THE AKIYAMA MEAN-MEDIAN MAP HAS UNBOUNDED TRANSIT TIME AND DISCONTINUOUS LIMIT

Abstract

Open conjectures state that, for every $x\in [0,1]$, the orbit $(x_n)_{n=1}^\infty $ of the mean-median recursion

$$ \begin{align*}x_{n+1}=(n+1)\cdot\operatorname{\mathrm{median}}(x_1,\ldots,x_{n})-(x_1+\cdots+x_n),\quad n\geqslant 3,\end{align*} $$

with initial data $(x_1,x_2,x_3)=(0,x,1)$, is eventually constant, and that its transit time and limit functions (of x) are unbounded and continuous, respectively. In this paper, we prove that for the slightly modified recursion

$$ \begin{align*}x_{n+1}=n\cdot\operatorname{\mathrm{median}}(x_1,\ldots,x_{n})-(x_1+\cdots+x_n),\quad n\geqslant 3,\end{align*} $$

first suggested by Akiyama, the transit time function is unbounded but the limit function is discontinuous.

1 Introduction

The mean-median map (mmm) enlarges a finite nonempty real multiset $[x_1,\ldots ,x_n]$ to $[x_1,\ldots ,x_n,x_{n+1}]$ , where $x_{n+1}$ is the unique real number which equates the (arithmetic) mean of the latter multiset and the median of the former multiset:

(1.1) $$ \begin{align} \langle x_1,\ldots,x_n,x_{n+1}\rangle = \mathcal{M}_n,\quad\text{that is},\quad x_{n+1}=(n+1)\mathcal{M}_n-\mathcal{S}_n, \end{align} $$

where $\langle x_1,\ldots ,x_n\rangle $ , $\mathcal {M}_n$ and $\mathcal {S}_n$ denote the mean, the median and the sum of the elements of $[x_1,\ldots ,x_n]$ , respectively. The median $\mathcal {M}_n$ of the multiset $[x_1,\ldots ,x_n]$ is, as ordinarily known, the middle number in the sorted multiset if n is odd, and the mean of the middle pair otherwise.

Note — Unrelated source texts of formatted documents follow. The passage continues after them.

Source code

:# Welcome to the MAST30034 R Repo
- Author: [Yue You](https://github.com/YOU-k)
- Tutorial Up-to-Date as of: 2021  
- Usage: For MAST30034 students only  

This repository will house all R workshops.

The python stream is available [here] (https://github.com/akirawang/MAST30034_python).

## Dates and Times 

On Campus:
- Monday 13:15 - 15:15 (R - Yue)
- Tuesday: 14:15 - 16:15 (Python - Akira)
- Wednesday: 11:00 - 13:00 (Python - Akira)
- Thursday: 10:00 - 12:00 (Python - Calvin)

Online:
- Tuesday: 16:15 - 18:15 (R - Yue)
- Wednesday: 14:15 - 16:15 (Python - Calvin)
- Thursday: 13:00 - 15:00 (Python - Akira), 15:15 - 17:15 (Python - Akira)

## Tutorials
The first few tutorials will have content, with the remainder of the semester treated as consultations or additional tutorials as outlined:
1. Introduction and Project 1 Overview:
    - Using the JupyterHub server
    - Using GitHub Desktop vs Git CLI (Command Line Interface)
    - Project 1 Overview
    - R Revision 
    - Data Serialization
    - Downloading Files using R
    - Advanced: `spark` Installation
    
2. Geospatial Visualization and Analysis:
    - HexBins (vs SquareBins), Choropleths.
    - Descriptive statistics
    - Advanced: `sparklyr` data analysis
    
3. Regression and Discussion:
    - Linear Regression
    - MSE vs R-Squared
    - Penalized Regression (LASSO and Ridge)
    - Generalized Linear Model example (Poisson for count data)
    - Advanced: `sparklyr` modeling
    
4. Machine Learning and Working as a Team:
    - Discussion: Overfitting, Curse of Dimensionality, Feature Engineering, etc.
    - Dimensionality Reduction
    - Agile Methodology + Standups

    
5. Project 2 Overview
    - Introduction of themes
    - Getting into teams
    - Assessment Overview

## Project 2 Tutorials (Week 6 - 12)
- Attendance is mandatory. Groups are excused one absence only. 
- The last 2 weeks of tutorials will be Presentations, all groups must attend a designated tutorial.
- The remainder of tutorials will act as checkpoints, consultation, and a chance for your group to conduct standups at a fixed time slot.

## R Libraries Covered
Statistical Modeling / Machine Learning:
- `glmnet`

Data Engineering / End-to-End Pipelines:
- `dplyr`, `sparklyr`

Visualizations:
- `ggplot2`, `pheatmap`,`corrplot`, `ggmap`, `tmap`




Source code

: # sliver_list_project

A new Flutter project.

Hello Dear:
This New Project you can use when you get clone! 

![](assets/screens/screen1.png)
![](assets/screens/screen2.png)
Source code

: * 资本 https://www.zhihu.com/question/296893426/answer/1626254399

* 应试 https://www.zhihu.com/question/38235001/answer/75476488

Given an initial multiset $[x_1,\ldots ,x_{n_0}]$ , $n_0\in \mathbb {N}$ , iterating the map generates an orbit $(x_n)_{n=1}^\infty $ which is conjectured to stabilise, that is, to be eventually constant.

Strong Terminating Conjecture [9]

The mmm orbit of every initial multiset stabilises.

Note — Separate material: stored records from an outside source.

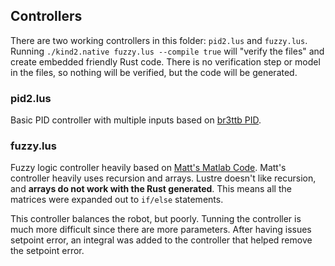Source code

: ## Controllers
There are two working controllers in this folder: `pid2.lus` and `fuzzy.lus`.  Running `./kind2.native fuzzy.lus --compile true` will "verify the files" and create embedded friendly Rust code.  There is no verification step or model in the files, so nothing will be verified, but the code will be generated.

### pid2.lus
Basic PID controller with multiple inputs based on [br3ttb PID](https://github.com/br3ttb/Arduino-PID-Library/).

### fuzzy.lus
Fuzzy logic controller heavily based on [Matt's Matlab Code](https://github.com/GaloisInc/HighAssuranceControllerOfSelfBalancingRobotCapstone/tree/master/Controller).  Matt's controller heavily uses recursion and arrays.  Lustre doesn't like recursion, and **arrays do not work with the Rust generated**.  This means all the matrices were expanded out to `if/else` statements.

This controller balances the robot, but poorly.  Tunning the controller is much more difficult since there are more parameters.  After having issues setpoint error, an integral was added to the controller that helped remove the setpoint error.
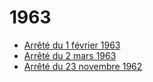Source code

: # 1963

- [Arrêté du 1 février 1963](arrete-du-1-fevrier-1963)
- [Arrêté du 2 mars 1963](arrete-du-2-mars-1963)
- [Arrêté du 23 novembre 1962](arrete-du-23-novembre-1962)
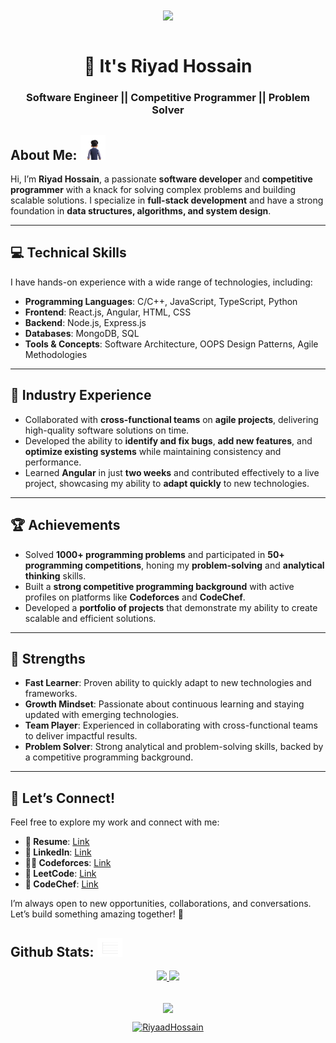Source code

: <div align="center">
 <img align="center"  width="800"  src="./Assets/banner-img.png">
</div>
<br/>
<h1 align="center">👋 It's Riyad Hossain</h1>
<h3 align="center">Software Engineer || Competitive Programmer || Problem Solver</h3> 

## **About Me: <img src="./Assets/about-me.gif" width="40">**

Hi, I’m **Riyad Hossain**, a passionate **software developer** and **competitive programmer** with a knack for solving complex problems and building scalable solutions. I specialize in **full-stack development** and have a strong foundation in **data structures, algorithms, and system design**.  

---

## 💻 **Technical Skills**  
I have hands-on experience with a wide range of technologies, including:  
- **Programming Languages**: C/C++, JavaScript, TypeScript, Python  
- **Frontend**: React.js, Angular, HTML, CSS  
- **Backend**: Node.js, Express.js  
- **Databases**: MongoDB, SQL  
- **Tools & Concepts**: Software Architecture, OOPS Design Patterns, Agile Methodologies  

---

## 🏢 **Industry Experience**  
- Collaborated with **cross-functional teams** on **agile projects**, delivering high-quality software solutions on time.  
- Developed the ability to **identify and fix bugs**, **add new features**, and **optimize existing systems** while maintaining consistency and performance.  
- Learned **Angular** in just **two weeks** and contributed effectively to a live project, showcasing my ability to **adapt quickly** to new technologies.  

---

## 🏆 **Achievements**  
- Solved **1000+ programming problems** and participated in **50+ programming competitions**, honing my **problem-solving** and **analytical thinking** skills.  
- Built a **strong competitive programming background** with active profiles on platforms like **Codeforces** and **CodeChef**.  
- Developed a **portfolio of projects** that demonstrate my ability to create scalable and efficient solutions.  

---

## 🚀 **Strengths**  
- **Fast Learner**: Proven ability to quickly adapt to new technologies and frameworks.  
- **Growth Mindset**: Passionate about continuous learning and staying updated with emerging technologies.  
- **Team Player**: Experienced in collaborating with cross-functional teams to deliver impactful results.  
- **Problem Solver**: Strong analytical and problem-solving skills, backed by a competitive programming background.  

---

## 🔗 **Let’s Connect!**  
Feel free to explore my work and connect with me:  
- **📄 Resume**: [Link](https://drive.google.com/file/d/1SEG9JXOVzQXMEpApLUkcnmLTK5qeNRxr/view?usp=sharing)  
- **👔 LinkedIn**: [Link](https://www.linkedin.com/in/riyaad-hossain/)  
- **🧑‍💻 Codeforces**: [Link](https://codeforces.com/profile/AlgorithmicRiyad)  
- **🧩 LeetCode**: [Link](https://leetcode.com/u/Riyad-Hossain/)  
- **🍴 CodeChef**: [Link](https://www.codechef.com/users/riyadhossain)  

I’m always open to new opportunities, collaborations, and conversations. Let’s build something amazing together! 🚀  

<h2>Github Stats: <img src="./Assets/stat.gif" width="40"></h2>

<div align="center">
  <a href="https://github.com/RiyaadHossain">
  <img height="180em" src="https://github-readme-stats.vercel.app/api?username=RiyaadHossain&show_icons=true&theme=radical&include_all_commits=true&count_private=true"/>
  <img height="180em" src="https://github-readme-stats.vercel.app/api/top-langs/?username=RiyaadHossain&layout=compact&langs_count=7&theme=radical"/>
</div>
<br/>
  
 <p align="center">
   <img align="center" src="https://github-readme-streak-stats.herokuapp.com/?user=RiyaadHossain&theme=radical&hide_border=true"/>
</p>
  
<div align="center">
  
<p align="center"> <a href="https://github.com/RiyaadHossain/github-profile-trophy"><img src="https://github-profile-trophy.vercel.app/?username=RiyaadHossain&row=1&column=6&theme=onedark" alt="RiyaadHossain" /></a> </p>
 
<!-- Comment Down
[![trophy](https://github-profile-trophy.vercel.app/?username=RiyaadHossain)](https://github.com/ryo-ma/github-profile-trophy)
</div> -->

<!-- ![GitHub Activity Graph](https://activity-graph.herokuapp.com/graph?username=RiyaadHossain) -->

<!-- ![GitHub metrics](https://metrics.lecoq.io/RiyaadHossain) -->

It is known that the median sequence $(\mathcal {M}_n)_{n=n_0}^\infty $ associated to the orbit is monotonic [4, Theorem 2.1], and converges once a repeated orbit point appears above (below) a median in the nondecreasing (nonincreasing) case [4, Theorem 2.4]. Such repeated points are observed to be ubiquitous [4, paragraph preceding Section 3], suggesting the following weaker version of the above conjecture.

Weak Terminating Conjecture [4]

The median sequence of every initial multiset converges.

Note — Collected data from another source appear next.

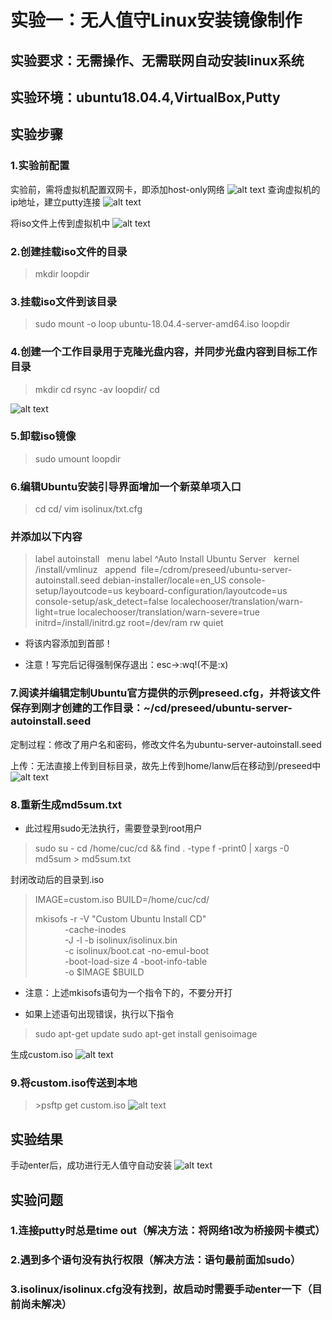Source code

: # 实验一：无人值守Linux安装镜像制作

## 实验要求：无需操作、无需联网自动安装linux系统

## 实验环境：ubuntu18.04.4,VirtualBox,Putty

## 实验步骤

### 1.实验前配置

实验前，需将虚拟机配置双网卡，即添加host-only网络
![alt text](..\\ubuntu\host网络配置.PNG)
查询虚拟机的ip地址，建立putty连接
![alt text](..\\ubuntu\putty连接.PNG)

将iso文件上传到虚拟机中
![alt text](..\\ubuntu\psftp上传iso.PNG)

### 2.创建挂载iso文件的目录

>mkdir loopdir

### 3.挂载iso文件到该目录

>sudo mount -o loop ubuntu-18.04.4-server-amd64.iso loopdir

### 4.创建一个工作目录用于克隆光盘内容，并同步光盘内容到目标工作目录

>mkdir cd
>rsync -av loopdir/ cd

![alt text](..\\ubuntu\同步光盘内容到目录.PNG)

### 5.卸载iso镜像

>sudo umount loopdir

### 6.编辑Ubuntu安装引导界面增加一个新菜单项入口

>cd cd/
>vim isolinux/txt.cfg

### 并添加以下内容

>label autoinstall
  menu label ^Auto Install Ubuntu Server
  kernel /install/vmlinuz
  append  file=/cdrom/preseed/ubuntu-server-autoinstall.seed debian-installer/locale=en_US console-setup/layoutcode=us keyboard-configuration/layoutcode=us console-setup/ask_detect=false localechooser/translation/warn-light=true localechooser/translation/warn-severe=true initrd=/install/initrd.gz root=/dev/ram rw quiet

* 将该内容添加到首部！

* 注意！写完后记得强制保存退出：esc->:wq!(不是:x)

### 7.阅读并编辑定制Ubuntu官方提供的示例preseed.cfg，并将该文件保存到刚才创建的工作目录：~/cd/preseed/ubuntu-server-autoinstall.seed

定制过程：修改了用户名和密码，修改文件名为ubuntu-server-autoinstall.seed

上传：无法直接上传到目标目录，故先上传到home/lanw后在移动到/preseed中
![alt text](..\\ubuntu\记得cd。。移动到preseed.PNG)

### 8.重新生成md5sum.txt

* 此过程用sudo无法执行，需要登录到root用户

> sudo su -
> cd /home/cuc/cd && find . -type f -print0 | xargs -0 md5sum > md5sum.txt

封闭改动后的目录到.iso

>IMAGE=custom.iso
>BUILD=/home/cuc/cd/
>
>mkisofs -r -V "Custom Ubuntu Install CD" \
            -cache-inodes \
            -J -l -b isolinux/isolinux.bin \
            -c isolinux/boot.cat -no-emul-boot \
            -boot-load-size 4 -boot-info-table \
            -o \$IMAGE \$BUILD

* 注意：上述mkisofs语句为一个指令下的，不要分开打

* 如果上述语句出现错误，执行以下指令

>sudo apt-get update
>sudo apt-get install genisoimage

生成custom.iso
![alt text](..\\ubuntu\生成custom.PNG)

### 9.将custom.iso传送到本地

> \>psftp get custom.iso
![alt text](..\\ubuntu\传送custom.PNG)

## 实验结果

手动enter后，成功进行无人值守自动安装
![alt text](..\\ubuntu\成功.PNG)

## 实验问题

### 1.连接putty时总是time out（解决方法：将网络1改为桥接网卡模式）

### 2.遇到多个语句没有执行权限（解决方法：语句最前面加sudo）

### 3.isolinux/isolinux.cfg没有找到，故启动时需要手动enter一下（目前尚未解决）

Despite intensive research effort [3–10], these terminating conjectures, as well as two additional conjectures to follow, are still open even in the case of the smallest nontrivial initial multisets: those of size three. The fact that the mmm commutes with elementwise affine transformations [4, Section 3] makes the orbit of every such multiset affine-equivalent to that of a univariate initial multiset $[0,x,1]$ , for some real number $x\in [\tfrac 12,\tfrac 23]$ which we call the initial condition. We associate to this multiset the transit time $\tau (x)\in \mathbb {N}_{>3}\cup \{\infty \}$ of its mmm orbit—the time step at which the orbit stabilises—and the limit $m(x)\in \mathbb {R}$ of its median sequence. These functions, sketched in Figure 1, are conjectured to possess the following properties.

Figure 1 Graphs of $\tau $ (left) and m (right).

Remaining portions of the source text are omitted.